MATERIAL FOR THIS EXERCISE:
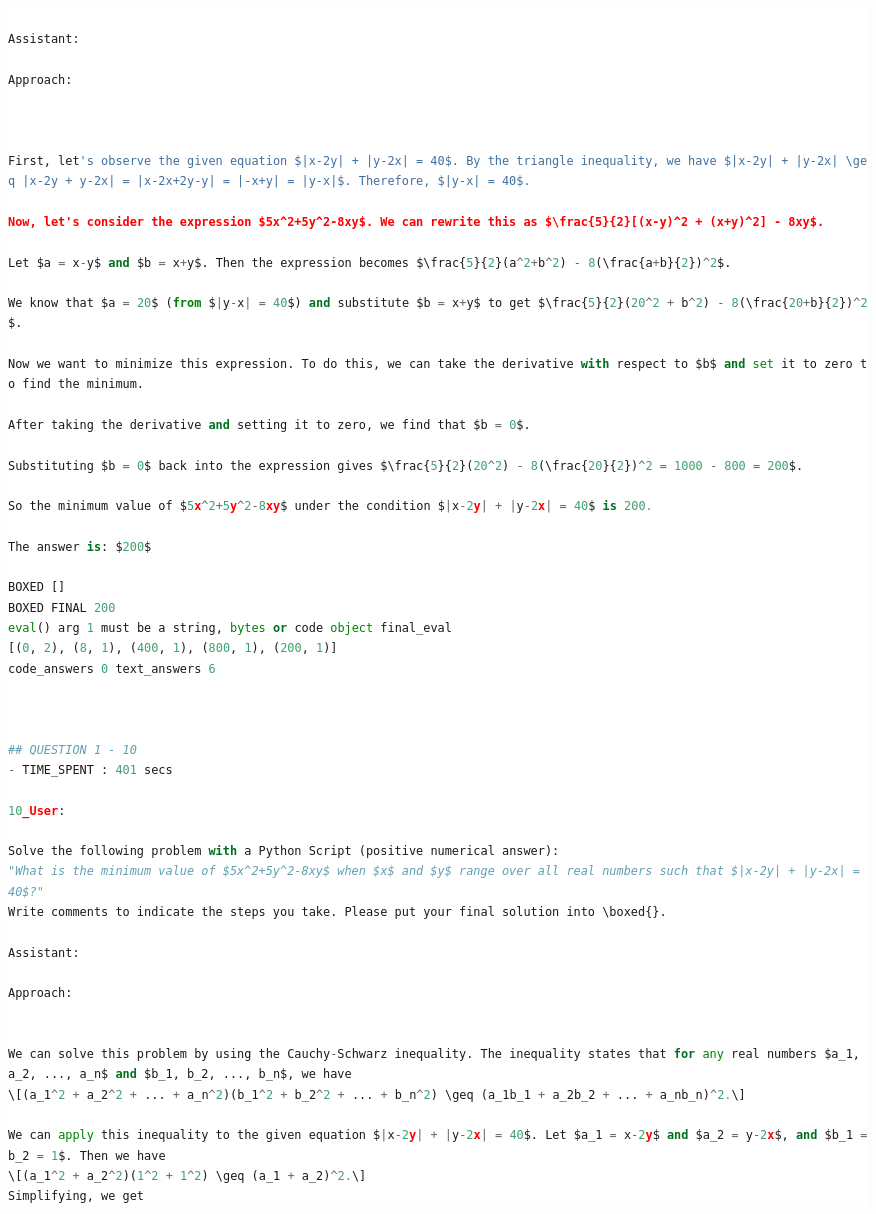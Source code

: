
```python

Assistant:

Approach:



First, let's observe the given equation $|x-2y| + |y-2x| = 40$. By the triangle inequality, we have $|x-2y| + |y-2x| \geq |x-2y + y-2x| = |x-2x+2y-y| = |-x+y| = |y-x|$. Therefore, $|y-x| = 40$.

Now, let's consider the expression $5x^2+5y^2-8xy$. We can rewrite this as $\frac{5}{2}[(x-y)^2 + (x+y)^2] - 8xy$.

Let $a = x-y$ and $b = x+y$. Then the expression becomes $\frac{5}{2}(a^2+b^2) - 8(\frac{a+b}{2})^2$.

We know that $a = 20$ (from $|y-x| = 40$) and substitute $b = x+y$ to get $\frac{5}{2}(20^2 + b^2) - 8(\frac{20+b}{2})^2$.

Now we want to minimize this expression. To do this, we can take the derivative with respect to $b$ and set it to zero to find the minimum.

After taking the derivative and setting it to zero, we find that $b = 0$.

Substituting $b = 0$ back into the expression gives $\frac{5}{2}(20^2) - 8(\frac{20}{2})^2 = 1000 - 800 = 200$.

So the minimum value of $5x^2+5y^2-8xy$ under the condition $|x-2y| + |y-2x| = 40$ is 200.

The answer is: $200$

BOXED []
BOXED FINAL 200
eval() arg 1 must be a string, bytes or code object final_eval
[(0, 2), (8, 1), (400, 1), (800, 1), (200, 1)]
code_answers 0 text_answers 6



## QUESTION 1 - 10 
- TIME_SPENT : 401 secs

10_User:

Solve the following problem with a Python Script (positive numerical answer):
"What is the minimum value of $5x^2+5y^2-8xy$ when $x$ and $y$ range over all real numbers such that $|x-2y| + |y-2x| = 40$?"
Write comments to indicate the steps you take. Please put your final solution into \boxed{}.

Assistant:

Approach:


We can solve this problem by using the Cauchy-Schwarz inequality. The inequality states that for any real numbers $a_1, a_2, ..., a_n$ and $b_1, b_2, ..., b_n$, we have
\[(a_1^2 + a_2^2 + ... + a_n^2)(b_1^2 + b_2^2 + ... + b_n^2) \geq (a_1b_1 + a_2b_2 + ... + a_nb_n)^2.\]

We can apply this inequality to the given equation $|x-2y| + |y-2x| = 40$. Let $a_1 = x-2y$ and $a_2 = y-2x$, and $b_1 = b_2 = 1$. Then we have
\[(a_1^2 + a_2^2)(1^2 + 1^2) \geq (a_1 + a_2)^2.\]
Simplifying, we get
```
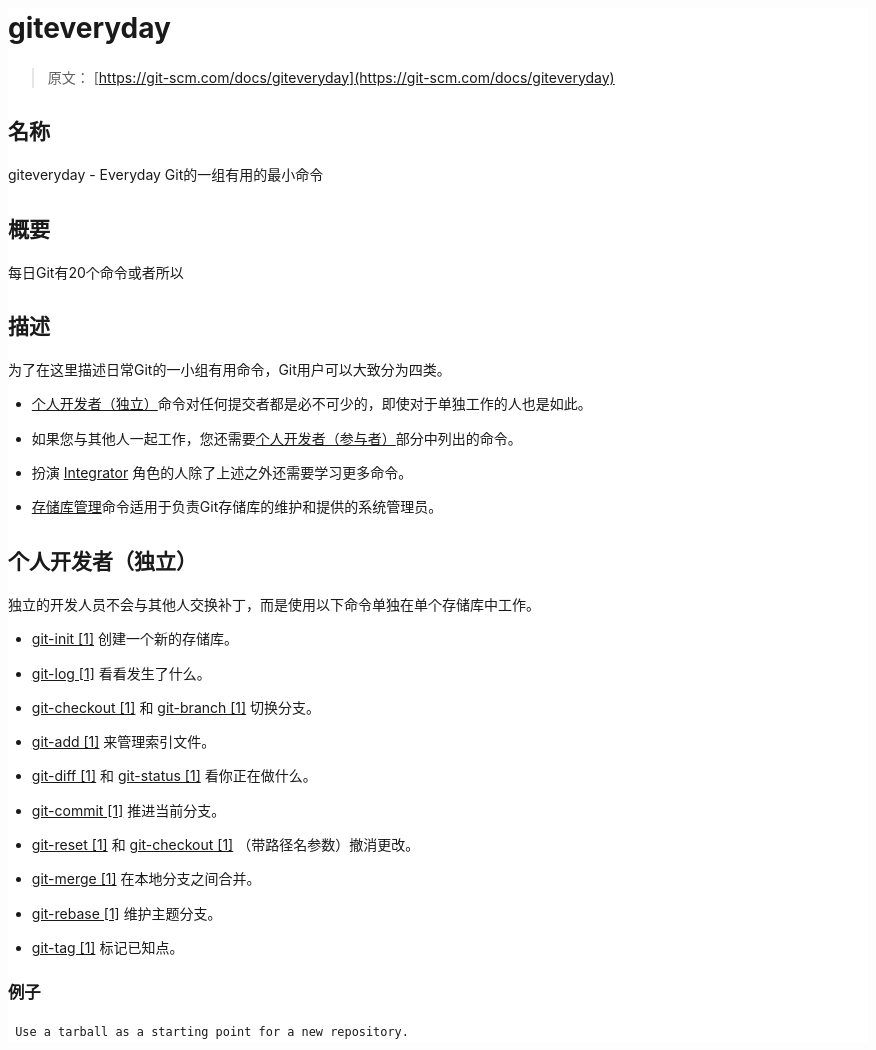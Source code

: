 # giteveryday 

> 原文： [https://git-scm.com/docs/giteveryday](https://git-scm.com/docs/giteveryday)

## 名称

giteveryday - Everyday Git的一组有用的最小命令

## 概要

每日Git有20个命令或者所以

## 描述

为了在这里描述日常Git的一小组有用命令，Git用户可以大致分为四类。

*   [个人开发者（独立）](#STANDALONE)命令对任何提交者都是必不可少的，即使对于单独工作的人也是如此。

*   如果您与其他人一起工作，您还需要[个人开发者（参与者）](#PARTICIPANT)部分中列出的命令。

*   扮演 [Integrator](#INTEGRATOR) 角色的人除了上述之外还需要学习更多命令。

*   [存储库管理](#ADMINISTRATION)命令适用于负责Git存储库的维护和提供的系统管理员。

## 个人开发者（独立）

独立的开发人员不会与其他人交换补丁，而是使用以下命令单独在单个存储库中工作。

*   [git-init [1]](https://git-scm.com/docs/git-init) 创建一个新的存储库。

*   [git-log [1]](https://git-scm.com/docs/git-log) 看看发生了什么。

*   [git-checkout [1]](https://git-scm.com/docs/git-checkout) 和 [git-branch [1]](https://git-scm.com/docs/git-branch) 切换分支。

*   [git-add [1]](https://git-scm.com/docs/git-add) 来管理索引文件。

*   [git-diff [1]](https://git-scm.com/docs/git-diff) 和 [git-status [1]](https://git-scm.com/docs/git-status) 看你正在做什么。

*   [git-commit [1]](https://git-scm.com/docs/git-commit) 推进当前分支。

*   [git-reset [1]](https://git-scm.com/docs/git-reset) 和 [git-checkout [1]](https://git-scm.com/docs/git-checkout) （带路径名参数）撤消更改。

*   [git-merge [1]](https://git-scm.com/docs/git-merge) 在本地分支之间合并。

*   [git-rebase [1]](https://git-scm.com/docs/git-rebase) 维护主题分支。

*   [git-tag [1]](https://git-scm.com/docs/git-tag) 标记已知点。

### 例子

```
 Use a tarball as a starting point for a new repository. 
```
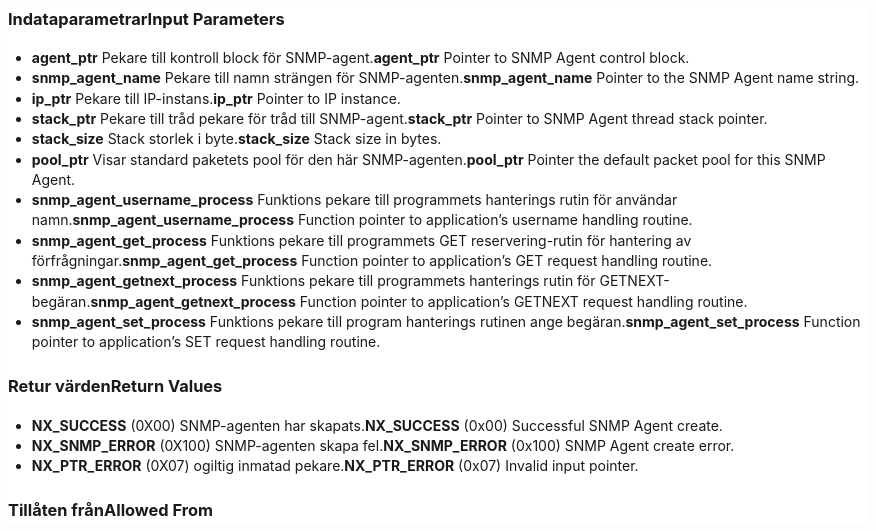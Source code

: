 ### <a name="input-parameters"></a><span data-ttu-id="11ccd-340">Indataparametrar</span><span class="sxs-lookup"><span data-stu-id="11ccd-340">Input Parameters</span></span>

- <span data-ttu-id="11ccd-341">**agent_ptr** Pekare till kontroll block för SNMP-agent.</span><span class="sxs-lookup"><span data-stu-id="11ccd-341">**agent_ptr** Pointer to SNMP Agent control block.</span></span>
- <span data-ttu-id="11ccd-342">**snmp_agent_name** Pekare till namn strängen för SNMP-agenten.</span><span class="sxs-lookup"><span data-stu-id="11ccd-342">**snmp_agent_name** Pointer to the SNMP Agent name string.</span></span>
- <span data-ttu-id="11ccd-343">**ip_ptr** Pekare till IP-instans.</span><span class="sxs-lookup"><span data-stu-id="11ccd-343">**ip_ptr** Pointer to IP instance.</span></span>
- <span data-ttu-id="11ccd-344">**stack_ptr** Pekare till tråd pekare för tråd till SNMP-agent.</span><span class="sxs-lookup"><span data-stu-id="11ccd-344">**stack_ptr** Pointer to SNMP Agent thread stack pointer.</span></span>
- <span data-ttu-id="11ccd-345">**stack_size** Stack storlek i byte.</span><span class="sxs-lookup"><span data-stu-id="11ccd-345">**stack_size** Stack size in bytes.</span></span>
- <span data-ttu-id="11ccd-346">**pool_ptr** Visar standard paketets pool för den här SNMP-agenten.</span><span class="sxs-lookup"><span data-stu-id="11ccd-346">**pool_ptr** Pointer the default packet pool for this SNMP Agent.</span></span>
- <span data-ttu-id="11ccd-347">**snmp_agent_username_process** Funktions pekare till programmets hanterings rutin för användar namn.</span><span class="sxs-lookup"><span data-stu-id="11ccd-347">**snmp_agent_username_process** Function pointer to application’s username handling routine.</span></span>
- <span data-ttu-id="11ccd-348">**snmp_agent_get_process** Funktions pekare till programmets GET reservering-rutin för hantering av förfrågningar.</span><span class="sxs-lookup"><span data-stu-id="11ccd-348">**snmp_agent_get_process** Function pointer to application’s GET request handling routine.</span></span>
- <span data-ttu-id="11ccd-349">**snmp_agent_getnext_process** Funktions pekare till programmets hanterings rutin för GETNEXT-begäran.</span><span class="sxs-lookup"><span data-stu-id="11ccd-349">**snmp_agent_getnext_process** Function pointer to application’s GETNEXT request handling routine.</span></span>
- <span data-ttu-id="11ccd-350">**snmp_agent_set_process** Funktions pekare till program hanterings rutinen ange begäran.</span><span class="sxs-lookup"><span data-stu-id="11ccd-350">**snmp_agent_set_process** Function pointer to application’s SET request handling routine.</span></span>

### <a name="return-values"></a><span data-ttu-id="11ccd-351">Retur värden</span><span class="sxs-lookup"><span data-stu-id="11ccd-351">Return Values</span></span>

- <span data-ttu-id="11ccd-352">**NX_SUCCESS** (0X00) SNMP-agenten har skapats.</span><span class="sxs-lookup"><span data-stu-id="11ccd-352">**NX_SUCCESS** (0x00) Successful SNMP Agent create.</span></span>
- <span data-ttu-id="11ccd-353">**NX_SNMP_ERROR** (0X100) SNMP-agenten skapa fel.</span><span class="sxs-lookup"><span data-stu-id="11ccd-353">**NX_SNMP_ERROR** (0x100) SNMP Agent create error.</span></span>
- <span data-ttu-id="11ccd-354">**NX_PTR_ERROR** (0X07) ogiltig inmatad pekare.</span><span class="sxs-lookup"><span data-stu-id="11ccd-354">**NX_PTR_ERROR** (0x07) Invalid input pointer.</span></span>

### <a name="allowed-from"></a><span data-ttu-id="11ccd-355">Tillåten från</span><span class="sxs-lookup"><span data-stu-id="11ccd-355">Allowed From</span></span>
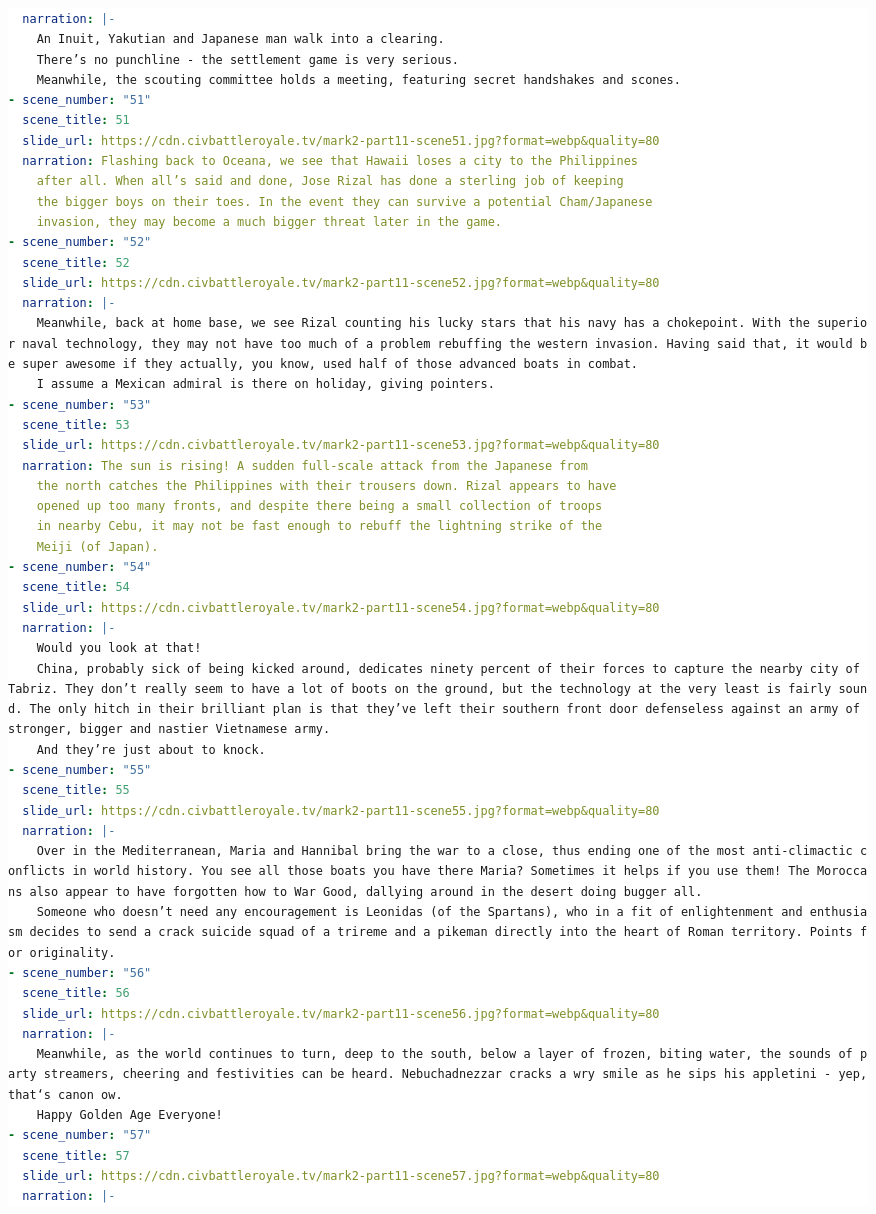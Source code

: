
 ```yaml
  narration: |-
    An Inuit, Yakutian and Japanese man walk into a clearing.
    There’s no punchline - the settlement game is very serious.
    Meanwhile, the scouting committee holds a meeting, featuring secret handshakes and scones.
- scene_number: "51"
  scene_title: 51
  slide_url: https://cdn.civbattleroyale.tv/mark2-part11-scene51.jpg?format=webp&quality=80
  narration: Flashing back to Oceana, we see that Hawaii loses a city to the Philippines
    after all. When all’s said and done, Jose Rizal has done a sterling job of keeping
    the bigger boys on their toes. In the event they can survive a potential Cham/Japanese
    invasion, they may become a much bigger threat later in the game.
- scene_number: "52"
  scene_title: 52
  slide_url: https://cdn.civbattleroyale.tv/mark2-part11-scene52.jpg?format=webp&quality=80
  narration: |-
    Meanwhile, back at home base, we see Rizal counting his lucky stars that his navy has a chokepoint. With the superior naval technology, they may not have too much of a problem rebuffing the western invasion. Having said that, it would be super awesome if they actually, you know, used half of those advanced boats in combat.
    I assume a Mexican admiral is there on holiday, giving pointers.
- scene_number: "53"
  scene_title: 53
  slide_url: https://cdn.civbattleroyale.tv/mark2-part11-scene53.jpg?format=webp&quality=80
  narration: The sun is rising! A sudden full-scale attack from the Japanese from
    the north catches the Philippines with their trousers down. Rizal appears to have
    opened up too many fronts, and despite there being a small collection of troops
    in nearby Cebu, it may not be fast enough to rebuff the lightning strike of the
    Meiji (of Japan).
- scene_number: "54"
  scene_title: 54
  slide_url: https://cdn.civbattleroyale.tv/mark2-part11-scene54.jpg?format=webp&quality=80
  narration: |-
    Would you look at that!
    China, probably sick of being kicked around, dedicates ninety percent of their forces to capture the nearby city of Tabriz. They don’t really seem to have a lot of boots on the ground, but the technology at the very least is fairly sound. The only hitch in their brilliant plan is that they’ve left their southern front door defenseless against an army of stronger, bigger and nastier Vietnamese army.
    And they’re just about to knock.
- scene_number: "55"
  scene_title: 55
  slide_url: https://cdn.civbattleroyale.tv/mark2-part11-scene55.jpg?format=webp&quality=80
  narration: |-
    Over in the Mediterranean, Maria and Hannibal bring the war to a close, thus ending one of the most anti-climactic conflicts in world history. You see all those boats you have there Maria? Sometimes it helps if you use them! The Moroccans also appear to have forgotten how to War Good, dallying around in the desert doing bugger all.
    Someone who doesn’t need any encouragement is Leonidas (of the Spartans), who in a fit of enlightenment and enthusiasm decides to send a crack suicide squad of a trireme and a pikeman directly into the heart of Roman territory. Points for originality.
- scene_number: "56"
  scene_title: 56
  slide_url: https://cdn.civbattleroyale.tv/mark2-part11-scene56.jpg?format=webp&quality=80
  narration: |-
    Meanwhile, as the world continues to turn, deep to the south, below a layer of frozen, biting water, the sounds of party streamers, cheering and festivities can be heard. Nebuchadnezzar cracks a wry smile as he sips his appletini - yep, that‘s canon ow.
    Happy Golden Age Everyone!
- scene_number: "57"
  scene_title: 57
  slide_url: https://cdn.civbattleroyale.tv/mark2-part11-scene57.jpg?format=webp&quality=80
  narration: |-
```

PROMPT:
Filter the records, keeping only lines that contain "giteveryday", and show those lines.

EXERCISE OUTPUT:
: # giteveryday 
> 原文： [https://git-scm.com/docs/giteveryday](https://git-scm.com/docs/giteveryday)
giteveryday - Everyday Git的一组有用的最小命令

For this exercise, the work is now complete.